Possible new druggable targets for the treatment of nephrosis

Nephrosis refers to a condition resulting from proteinuric kidney disease, leading to irreversible renal parenchymal damage and end-stage renal disease when left untreated. Furthermore, nephrosis appears to be a communicable disease carrying risks and complications to other organs such as the heart. Key pathophysiolgical processes involved in initiating and progressing renal damage in nephrosis and its complications may include altered glomerular hemodynamics after initial renal damage and loss of nephrons, nephrotoxicity of increased renal protein traffic enforcing intrinsic 'common pathway' mechanisms of renal scarring, and generalized endothelial dysfunction proceeding CV disease. The reader is first provided a basic overview on key mechanisms, targets and therapies in nephrosis while referred to some excellent updates hereon for more detailed information. The broader purpose of this short review, however, is to highlight caveolae/caveolins and caveolar function as central modulators in all the above key processes of nephrosis.

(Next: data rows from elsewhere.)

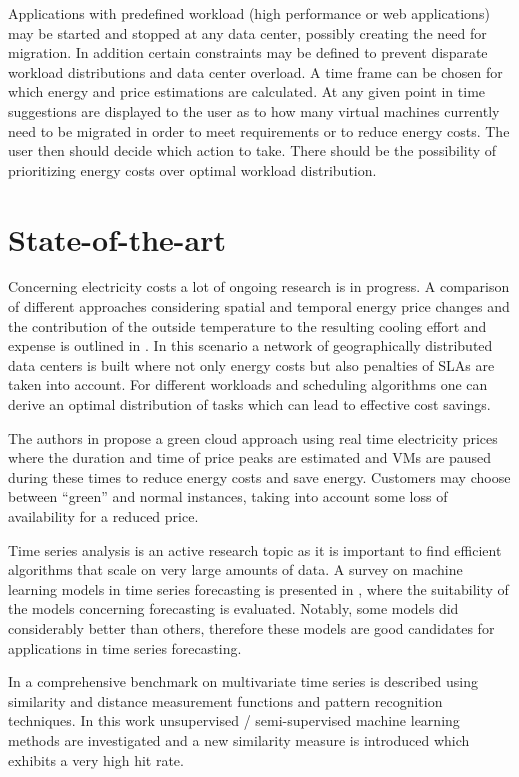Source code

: \documentclass[a4paper]{article}
\begin{document}
Applications with predefined workload (high performance or web applications) may be started and stopped at any data center, possibly creating the need for migration. In addition certain constraints may be defined to prevent disparate workload distributions and data center overload. A time frame can be chosen for which energy and price estimations are calculated. At any given point in time suggestions are displayed to the user as to how many virtual machines currently need to be migrated in order to meet requirements or to reduce energy costs. The user then should decide which action to take. There should be the possibility of prioritizing energy costs over optimal workload distribution. 


\section{State-of-the-art}

Concerning electricity costs a lot of ongoing research is in progress. A comparison of different approaches considering spatial and temporal energy price changes and the contribution of the outside temperature to the resulting cooling effort and expense is outlined in \cite{guler2013cutting}. In this scenario a network of geographically distributed data centers is built where not only energy costs but also penalties of SLAs are taken into account. For different workloads and scheduling algorithms one can derive an optimal distribution of tasks which can lead to effective cost savings. 

The authors in \cite{lucanin2013take} propose a green cloud approach using real time electricity prices where the duration and time of price peaks are estimated and VMs are paused during these times to reduce energy costs and save energy. Customers may choose between “green” and normal instances, taking into account some loss of availability for a reduced price. 

Time series analysis is an active research topic as it is important to find efficient algorithms that scale on very large amounts of data. A survey on machine learning models in time series forecasting is presented in \cite{ahmed2010empirical}, where the suitability of the models concerning forecasting is evaluated. Notably, some models did considerably better than others, therefore these models are good candidates for applications in time series forecasting. 

In \cite{lin2011pattern} a comprehensive benchmark on multivariate time series is described using similarity and distance measurement functions and pattern recognition techniques. In this work unsupervised / semi-supervised machine learning methods are investigated and a new similarity measure is introduced which exhibits a very high hit rate. 
\end{document}
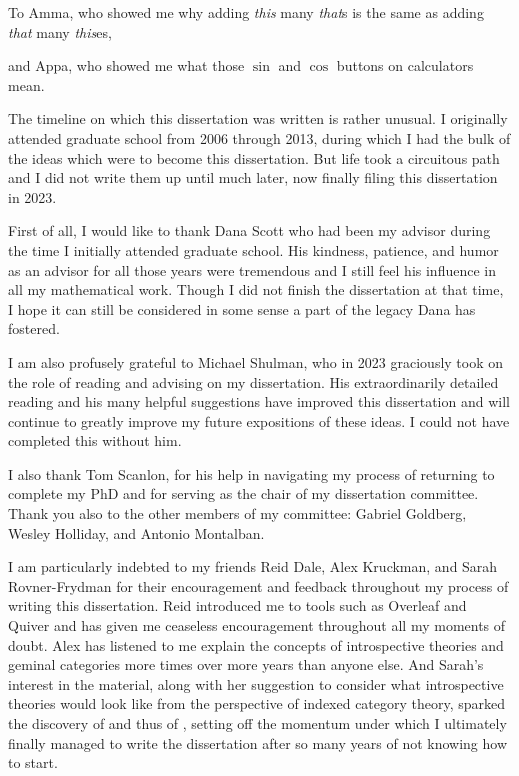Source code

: \documentclass{ucbthesis}
\begin{document}
\begin{frontmatter}

\begin{dedication}
\null\vfil
\begin{center}
To Amma, who showed me why adding \textit{this} many \textit{that}s is the same as adding \textit{that} many \textit{this}es,
\\\vspace{12pt}

and Appa, who showed me what those $\sin$ and $\cos$ buttons on calculators mean.

\end{center}
\vfil\null
\end{dedication}

\begin{acknowledgements}
The timeline on which this dissertation was written is rather unusual. I originally attended graduate school from 2006 through 2013, during which I had the bulk of the ideas which were to become this dissertation. But life took a circuitous path and I did not write them up until much later, now finally filing this dissertation in 2023.

First of all, I would like to thank Dana Scott who had been my advisor during the time I initially attended graduate school. His kindness, patience, and humor as an advisor for all those years were tremendous and I still feel his influence in all my mathematical work. Though I did not finish the dissertation at that time, I hope it can still be considered in some sense a part of the legacy Dana has fostered.

I am also profusely grateful to Michael Shulman, who in 2023 graciously took on the role of reading and advising on my dissertation. His extraordinarily detailed reading and his many helpful suggestions have improved this dissertation and will continue to greatly improve my future expositions of these ideas. I could not have completed this without him.

I also thank Tom Scanlon, for his help in navigating my process of returning to complete my PhD and for serving as the chair of my dissertation committee. Thank you also to the other members of my committee: Gabriel Goldberg, Wesley Holliday, and Antonio Montalban.

I am particularly indebted to my friends Reid Dale, Alex Kruckman, and Sarah Rovner-Frydman for their encouragement and feedback throughout my process of writing this dissertation. Reid introduced me to tools such as Overleaf and Quiver and has given me ceaseless encouragement throughout all my moments of doubt. Alex has listened to me explain the concepts of introspective theories and geminal categories more times over more years than anyone else. And Sarah's interest in the material, along with her suggestion to consider what introspective theories would look like from the perspective of indexed category theory, sparked the discovery of  and thus of , setting off the momentum under which I ultimately finally managed to write the dissertation after so many years of not knowing how to start.


\end{acknowledgements}
\end{frontmatter}
\end{document}
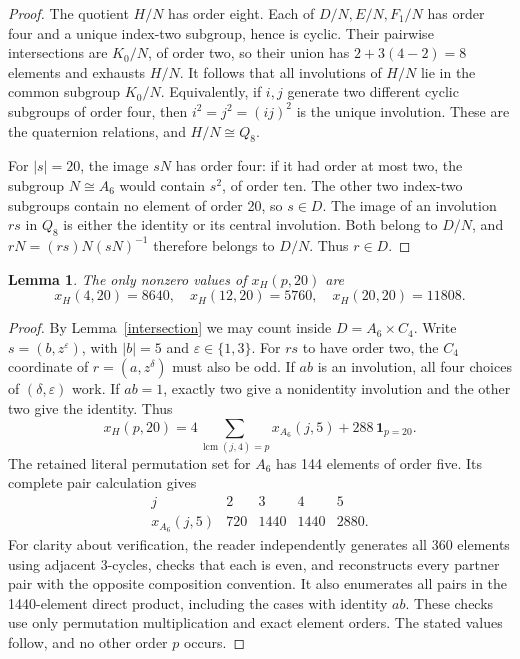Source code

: \documentclass[11pt,a4paper]{article}
\newtheorem{lemma}{Lemma}\newtheorem{theorem}{Theorem}
\begin{document}
\begin{proof}
The quotient $H/N$ has order eight. Each of $D/N,E/N,F_1/N$ has
order four and a unique index-two subgroup, hence is cyclic.
Their pairwise intersections are $K_0/N$, of order two, so their
union has $2+3(4-2)=8$ elements and exhausts $H/N$. It follows that
all involutions of $H/N$ lie in the common subgroup $K_0/N$. Equivalently,
if $i,j$ generate two different cyclic subgroups of order four, then
$i^2=j^2=(ij)^2$ is the unique involution. These are the quaternion
relations, and $H/N\cong Q_8$.

For $|s|=20$, the image $sN$ has order four: if it had order at most
two, the subgroup $N\cong A_6$ would contain $s^2$, of order ten.
The other two index-two subgroups contain no element of order 20,
so $s\in D$. The image of an involution $rs$ in $Q_8$ is either the
identity or its central involution. Both belong to $D/N$, and
$rN=(rs)N(sN)^{-1}$ therefore belongs to $D/N$. Thus $r\in D$.
\end{proof}

\begin{lemma}\label{literal}
The only nonzero values of $x_H(p,20)$ are
\[
           x_H(4,20)=8640,\quad x_H(12,20)=5760,
           \quad x_H(20,20)=11808.
\]
\end{lemma}
\begin{proof}
By Lemma~\ref{intersection} we may count inside $D=A_6\times C_4$.
Write $s=(b,z^\varepsilon)$, with $|b|=5$ and
$\varepsilon\in\{1,3\}$. For $rs$ to have order two, the $C_4$
coordinate of $r=(a,z^\delta)$ must also be odd. If $ab$ is an
involution, all four choices of $(\delta,\varepsilon)$ work.
If $ab=1$, exactly two give a nonidentity involution and the other
two give the identity. Thus
\[
 x_H(p,20)=4\!\sum_{\operatorname{lcm}(j,4)=p}x_{A_6}(j,5)
               +288\,\mathbf1_{p=20}.
\]
The retained literal permutation set for $A_6$ has 144 elements of
order five. Its complete pair calculation gives
\[
\begin{array}{c|rrrr}
j&2&3&4&5\\\hline
x_{A_6}(j,5)&720&1440&1440&2880.
\end{array}
\]
For clarity about verification, the reader independently generates
all 360 elements using adjacent 3-cycles, checks that each is even,
and reconstructs every partner pair with the opposite composition
convention. It also enumerates all pairs in the 1440-element direct
product, including the cases with identity $ab$. These checks use
only permutation multiplication and exact element orders. The
stated values follow, and no other order $p$ occurs.
\end{proof}
\end{document}
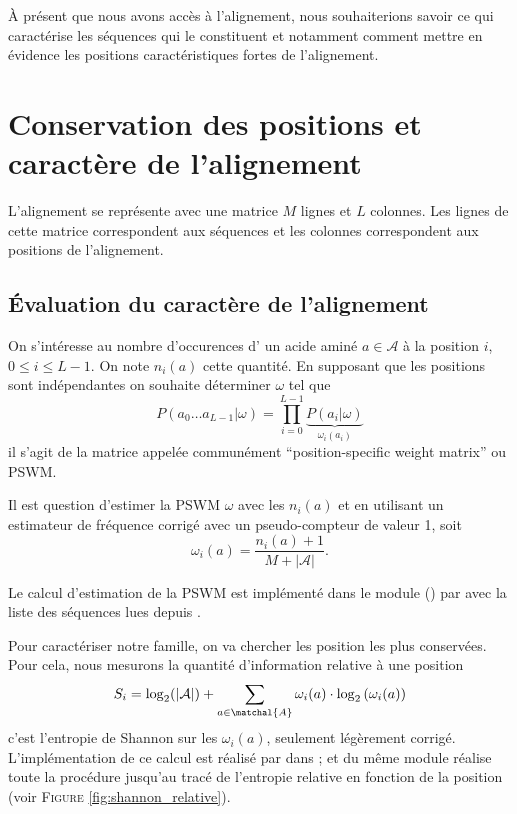 \documentclass[a4paper, french]{article}
\begin{document}
\`A pr\'esent que nous avons acc\`es \`a l'alignement, nous souhaiterions
savoir ce qui caract\'erise les s\'equences qui le constituent et notamment
comment mettre en \'evidence les positions caract\'eristiques fortes de
l'alignement.

\section{Conservation des positions et caract\`ere de l'alignement}

L'alignement se repr\'esente avec une matrice $M$ lignes et $L$ colonnes.
Les lignes de cette matrice correspondent aux s\'equences et les colonnes
correspondent aux positions de l'alignement.

\subsection{\'Evaluation du caract\`ere de l'alignement}
On s'int\'eresse au nombre d'occurences d'%
un acide amin\'e $a\in\mathcal{A}$ \`a la  position $i$, $0\leq i\leq L-1$.
On note $n_i(a)$ cette quantit\'e. En supposant que les positions sont
ind\'ependantes on souhaite d\'eterminer $\omega$ tel que
\begin{equation*}
    P(a_0\ldots a_{L-1}|\omega)=
    \prod_{i=0}^{L-1} \underbrace{P(a_i|\omega)}_{\omega_i(a_i)}
\end{equation*}
il s'agit de la matrice appel\'ee commun\'ement
``position-specific weight matrix'' ou PSWM.

Il est question d'estimer la PSWM $\omega$ avec les $n_i(a)$ et en
utilisant un estimateur de fr\'equence corrig\'e avec un pseudo-compteur
de valeur 1, soit
\begin{equation*}
    \omega_i(a) = \frac{n_i(a) + 1}{M+|\mathcal{A}|}.
    \label{eq:estimateur_pswm}
\end{equation*}

Le calcul d'estimation de la PSWM est impl\'ement\'e dans le module
 () par\break
{} avec  la liste des
s\'equences lues depuis .

Pour caract\'eriser notre famille, on va chercher les position les plus
conserv\'ees. Pour cela, nous mesurons la quantit\'e d'information relative
\`a une position
\begin{equation*}
    S_i = \log_2(|\mathcal{A}|) +
    \sum_{a\in\matchal{A}} \omega_i(a)
    \cdot
    \log_2\left(\omega_i(a)\right)
\end{equation*}
c'est l'entropie de Shannon sur les $\omega_i(a)$,
seulement l\'eg\`erement corrig\'e.
L'impl\'ementation de ce calcul est r\'ealis\'e par
 dans
; et  du m\^eme module r\'ealise toute la
proc\'edure jusqu'au trac\'e de l'entropie relative en fonction de la
position (voir F\textsc{igure} \ref{fig:shannon_relative}).
\end{document}
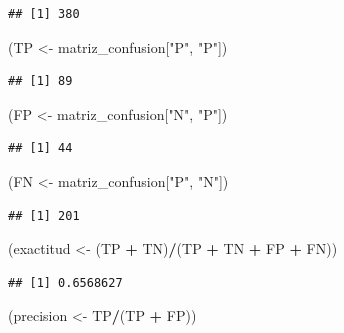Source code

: \documentclass[
  12pt,
]{book}
\newenvironment{Shaded}{\begin{snugshade}}{\end{snugshade}}
\newcommand{\NormalTok}[1]{#1}
\newcommand{\OperatorTok}[1]{\textcolor[rgb]{0.81,0.36,0.00}{\textbf{#1}}}
\newcommand{\StringTok}[1]{\textcolor[rgb]{0.31,0.60,0.02}{#1}}
\theoremstyle{definition}
\theoremstyle{definition}
\theoremstyle{definition}
\theoremstyle{remark}
\begin{document}
\begin{verbatim}
## [1] 380
\end{verbatim}

\begin{Shaded}
\begin{Highlighting}[]
\NormalTok{(TP <-}\StringTok{ }\NormalTok{matriz_confusion[}\StringTok{"P"}\NormalTok{, }\StringTok{"P"}\NormalTok{])}
\end{Highlighting}
\end{Shaded}

\begin{verbatim}
## [1] 89
\end{verbatim}

\begin{Shaded}
\begin{Highlighting}[]
\NormalTok{(FP <-}\StringTok{ }\NormalTok{matriz_confusion[}\StringTok{"N"}\NormalTok{, }\StringTok{"P"}\NormalTok{])}
\end{Highlighting}
\end{Shaded}

\begin{verbatim}
## [1] 44
\end{verbatim}

\begin{Shaded}
\begin{Highlighting}[]
\NormalTok{(FN <-}\StringTok{ }\NormalTok{matriz_confusion[}\StringTok{"P"}\NormalTok{, }\StringTok{"N"}\NormalTok{])}
\end{Highlighting}
\end{Shaded}

\begin{verbatim}
## [1] 201
\end{verbatim}

\begin{Shaded}
\begin{Highlighting}[]
\NormalTok{(exactitud <-}\StringTok{ }\NormalTok{(TP }\OperatorTok{+}\StringTok{ }\NormalTok{TN)}\OperatorTok{/}\NormalTok{(TP }\OperatorTok{+}\StringTok{ }\NormalTok{TN }\OperatorTok{+}\StringTok{ }\NormalTok{FP }\OperatorTok{+}\StringTok{ }\NormalTok{FN))}
\end{Highlighting}
\end{Shaded}

\begin{verbatim}
## [1] 0.6568627
\end{verbatim}

\begin{Shaded}
\begin{Highlighting}[]
\NormalTok{(precision <-}\StringTok{ }\NormalTok{TP}\OperatorTok{/}\NormalTok{(TP }\OperatorTok{+}\StringTok{ }\NormalTok{FP))}
\end{Highlighting}
\end{Shaded}
\end{document}
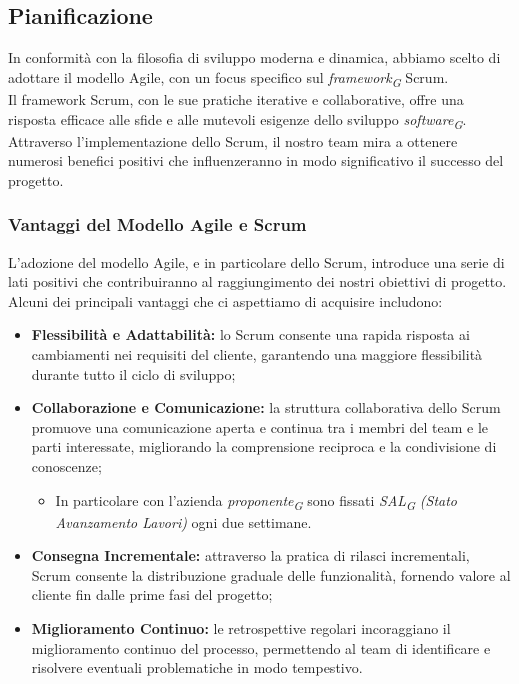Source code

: \subsection{Pianificazione}\label{subsec:Pianificazione}
    In conformità con la filosofia di sviluppo moderna e dinamica, abbiamo scelto di adottare il modello Agile, con un focus specifico sul \textit{framework}\textsubscript{\textit{G}} Scrum. \\
    Il framework Scrum, con le sue pratiche iterative e collaborative, offre una risposta efficace alle sfide e alle mutevoli esigenze dello sviluppo \textit{software}\textsubscript{\textit{G}}.\\
    Attraverso l’implementazione dello Scrum, il nostro team mira a ottenere numerosi benefici positivi che influenzeranno in modo significativo il successo del progetto.
    

\subsubsection{Vantaggi del Modello Agile e Scrum}
    L'adozione del modello Agile, e in particolare dello Scrum, introduce una serie di lati positivi che contribuiranno al raggiungimento dei nostri obiettivi di progetto.
    Alcuni dei principali vantaggi che ci aspettiamo di acquisire includono:

\begin{itemize}
    \item \textbf{Flessibilità e Adattabilità:}
        lo Scrum consente una rapida risposta ai cambiamenti nei requisiti del cliente, garantendo una maggiore flessibilità durante tutto il ciclo di sviluppo;
    \item \textbf{Collaborazione e Comunicazione:}
        la struttura collaborativa dello Scrum promuove una comunicazione aperta e continua tra i membri del team e le parti interessate, migliorando la comprensione reciproca e la condivisione di conoscenze;
        \begin{itemize}
            \item In particolare con l'azienda \textit{proponente}\textsubscript{\textit{G}} sono fissati \textit{SAL}\textsubscript{\textit{G}} \textit{(Stato Avanzamento Lavori)} ogni due settimane.
        \end{itemize}
    \item \textbf{Consegna Incrementale:}
        attraverso la pratica di rilasci incrementali, Scrum consente la distribuzione graduale delle funzionalità, fornendo valore al cliente fin dalle prime fasi del progetto;
    \item \textbf{Miglioramento Continuo:}
        le retrospettive regolari incoraggiano il miglioramento continuo del processo, permettendo al team di identificare e risolvere eventuali problematiche in modo tempestivo.
\end{itemize}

Caveolae - little caves in the plasma membrane that are particularly abundant in endothelial cells, amongst others - are now known to be involved not only in endothelial transcytosis (e.g. of albumin) but also in cholesterol homeostasis (LDL-transport) and, importantly, in signal transduction such as insulin signalling and nitric oxide signalling in endothelial function and regulation of vasomotor tone, as well as signalling by growth factor receptors - such as TGF-β - which may participate in renal scarring. It is suggested that caveolae may represent crucial sites where possible new druggable targets in nephrosis may be found.